Aim of the exercise: An exact reprint of the listing is required, with no pictures included.

Supplied data:
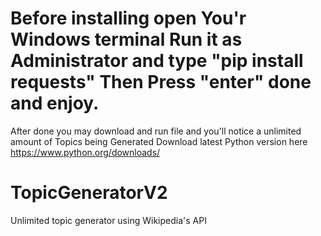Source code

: # Before installing open You'r Windows terminal Run it as Administrator and type "pip install requests" Then Press "enter" done and enjoy.
After done you may download and run file and you'll notice a unlimited amount of Topics being Generated
Download latest Python version here https://www.python.org/downloads/

# TopicGeneratorV2
Unlimited topic generator using Wikipedia's API 

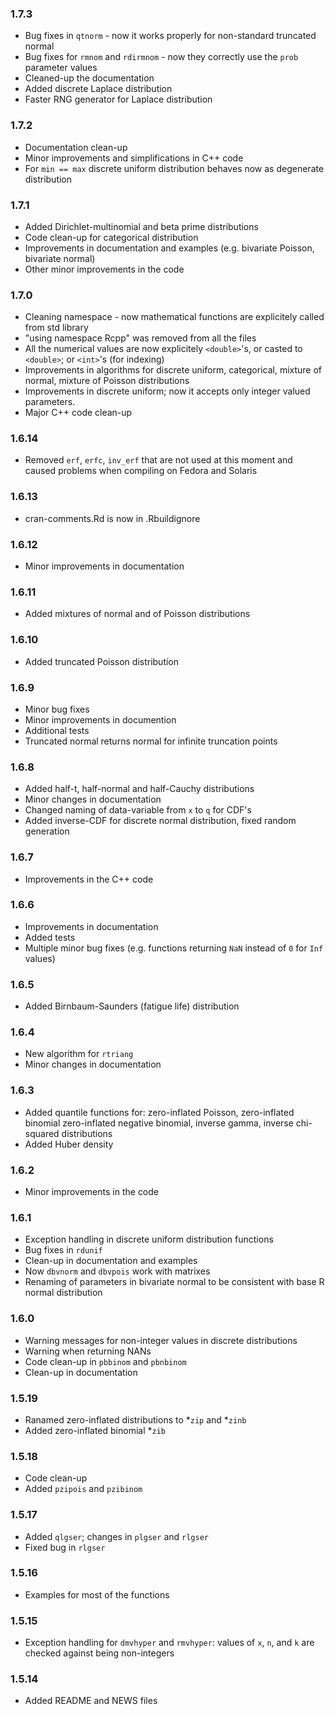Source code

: 
### 1.7.3

* Bug fixes in `qtnorm` - now it works properly for
  non-standard truncated normal
* Bug fixes for `rmnom` and `rdirmnom` - now they correctly
  use the `prob` parameter values
* Cleaned-up the documentation
* Added discrete Laplace distribution
* Faster RNG generator for Laplace distribution

### 1.7.2

* Documentation clean-up
* Minor improvements and simplifications in C++ code
* For `min == max` discrete uniform distribution behaves now
  as degenerate distribution

### 1.7.1

* Added Dirichlet-multinomial and beta prime distributions
* Code clean-up for categorical distribution
* Improvements in documentation and examples (e.g. bivariate Poisson,
  bivariate normal)
* Other minor improvements in the code

### 1.7.0

* Cleaning namespace - now mathematical functions are explicitely
  called from std library
* "using namespace Rcpp" was removed from all the files
* All the numerical values are now explicitely `<double>`'s,
  or casted to `<double>`; or `<int>`'s (for indexing)
* Improvements in algorithms for discrete uniform, categorical,
  mixture of normal, mixture of Poisson distributions
* Improvements in discrete uniform; now it accepts only integer
  valued parameters.
* Major C++ code clean-up

### 1.6.14

* Removed `erf`, `erfc`, `inv_erf` that are not used at this moment and
  caused problems when compiling on Fedora and Solaris

### 1.6.13

* cran-comments.Rd is now in .Rbuildignore

### 1.6.12

* Minor improvements in documentation

### 1.6.11

* Added mixtures of normal and of Poisson distributions

### 1.6.10

* Added truncated Poisson distribution

### 1.6.9

* Minor bug fixes
* Minor improvements in documention
* Additional tests
* Truncated normal returns normal for infinite truncation points

### 1.6.8

* Added half-t, half-normal and half-Cauchy distributions
* Minor changes in documentation
* Changed naming of data-variable from `x` to `q` for CDF's
* Added inverse-CDF for discrete normal distribution, fixed 
  random generation

### 1.6.7

* Improvements in the C++ code

### 1.6.6

* Improvements in documentation
* Added tests
* Multiple minor bug fixes (e.g. functions returning `NaN`
  instead of `0` for `Inf` values)

### 1.6.5

* Added Birnbaum-Saunders (fatigue life) distribution

### 1.6.4

* New algorithm for `rtriang`
* Minor changes in documentation

### 1.6.3

* Added quantile functions for: zero-inflated Poisson, zero-inflated binomial
  zero-inflated negative binomial, inverse gamma, inverse chi-squared
  distributions
* Added Huber density

### 1.6.2

* Minor improvements in the code

### 1.6.1

* Exception handling in discrete uniform distribution functions
* Bug fixes in `rdunif`
* Clean-up in documentation and examples
* Now `dbvnorm` and `dbvpois` work with matrixes
* Renaming of parameters in bivariate normal to be consistent with
  base R normal distribution

### 1.6.0

* Warning messages for non-integer values in discrete distributions
* Warning when returning NANs
* Code clean-up in `pbbinom` and `pbnbinom`
* Clean-up in documentation

### 1.5.19

* Ranamed zero-inflated distributions to *`zip` and *`zinb`
* Added zero-inflated binomial *`zib`

### 1.5.18

* Code clean-up
* Added `pzipois` and `pzibinom`

### 1.5.17

* Added `qlgser`; changes in `plgser` and `rlgser`
* Fixed bug in `rlgser`

### 1.5.16

* Examples for most of the functions

### 1.5.15

* Exception handling for `dmvhyper` and `rmvhyper`: values of `x`, `n`,
  and `k` are checked against being non-integers

### 1.5.14

* Added README and NEWS files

Finished exercise:
Source code

: # Before installing open You'r Windows terminal Run it as Administrator and type "pip install requests" Then Press "enter" done and enjoy.
After done you may download and run file and you'll notice a unlimited amount of Topics being Generated
Download latest Python version here https://www.python.org/downloads/

# TopicGeneratorV2
Unlimited topic generator using Wikipedia's API 

Source code

: 
### 1.7.3

* Bug fixes in `qtnorm` - now it works properly for
  non-standard truncated normal
* Bug fixes for `rmnom` and `rdirmnom` - now they correctly
  use the `prob` parameter values
* Cleaned-up the documentation
* Added discrete Laplace distribution
* Faster RNG generator for Laplace distribution

### 1.7.2

* Documentation clean-up
* Minor improvements and simplifications in C++ code
* For `min == max` discrete uniform distribution behaves now
  as degenerate distribution

### 1.7.1

* Added Dirichlet-multinomial and beta prime distributions
* Code clean-up for categorical distribution
* Improvements in documentation and examples (e.g. bivariate Poisson,
  bivariate normal)
* Other minor improvements in the code

### 1.7.0

* Cleaning namespace - now mathematical functions are explicitely
  called from std library
* "using namespace Rcpp" was removed from all the files
* All the numerical values are now explicitely `<double>`'s,
  or casted to `<double>`; or `<int>`'s (for indexing)
* Improvements in algorithms for discrete uniform, categorical,
  mixture of normal, mixture of Poisson distributions
* Improvements in discrete uniform; now it accepts only integer
  valued parameters.
* Major C++ code clean-up

### 1.6.14

* Removed `erf`, `erfc`, `inv_erf` that are not used at this moment and
  caused problems when compiling on Fedora and Solaris

### 1.6.13

* cran-comments.Rd is now in .Rbuildignore

### 1.6.12

* Minor improvements in documentation

### 1.6.11

* Added mixtures of normal and of Poisson distributions

### 1.6.10

* Added truncated Poisson distribution

### 1.6.9

* Minor bug fixes
* Minor improvements in documention
* Additional tests
* Truncated normal returns normal for infinite truncation points

### 1.6.8

* Added half-t, half-normal and half-Cauchy distributions
* Minor changes in documentation
* Changed naming of data-variable from `x` to `q` for CDF's
* Added inverse-CDF for discrete normal distribution, fixed 
  random generation

### 1.6.7

* Improvements in the C++ code

### 1.6.6

* Improvements in documentation
* Added tests
* Multiple minor bug fixes (e.g. functions returning `NaN`
  instead of `0` for `Inf` values)

### 1.6.5

* Added Birnbaum-Saunders (fatigue life) distribution

### 1.6.4

* New algorithm for `rtriang`
* Minor changes in documentation

### 1.6.3

* Added quantile functions for: zero-inflated Poisson, zero-inflated binomial
  zero-inflated negative binomial, inverse gamma, inverse chi-squared
  distributions
* Added Huber density

### 1.6.2

* Minor improvements in the code

### 1.6.1

* Exception handling in discrete uniform distribution functions
* Bug fixes in `rdunif`
* Clean-up in documentation and examples
* Now `dbvnorm` and `dbvpois` work with matrixes
* Renaming of parameters in bivariate normal to be consistent with
  base R normal distribution

### 1.6.0

* Warning messages for non-integer values in discrete distributions
* Warning when returning NANs
* Code clean-up in `pbbinom` and `pbnbinom`
* Clean-up in documentation

### 1.5.19

* Ranamed zero-inflated distributions to *`zip` and *`zinb`
* Added zero-inflated binomial *`zib`

### 1.5.18

* Code clean-up
* Added `pzipois` and `pzibinom`

### 1.5.17

* Added `qlgser`; changes in `plgser` and `rlgser`
* Fixed bug in `rlgser`

### 1.5.16

* Examples for most of the functions

### 1.5.15

* Exception handling for `dmvhyper` and `rmvhyper`: values of `x`, `n`,
  and `k` are checked against being non-integers

### 1.5.14

* Added README and NEWS files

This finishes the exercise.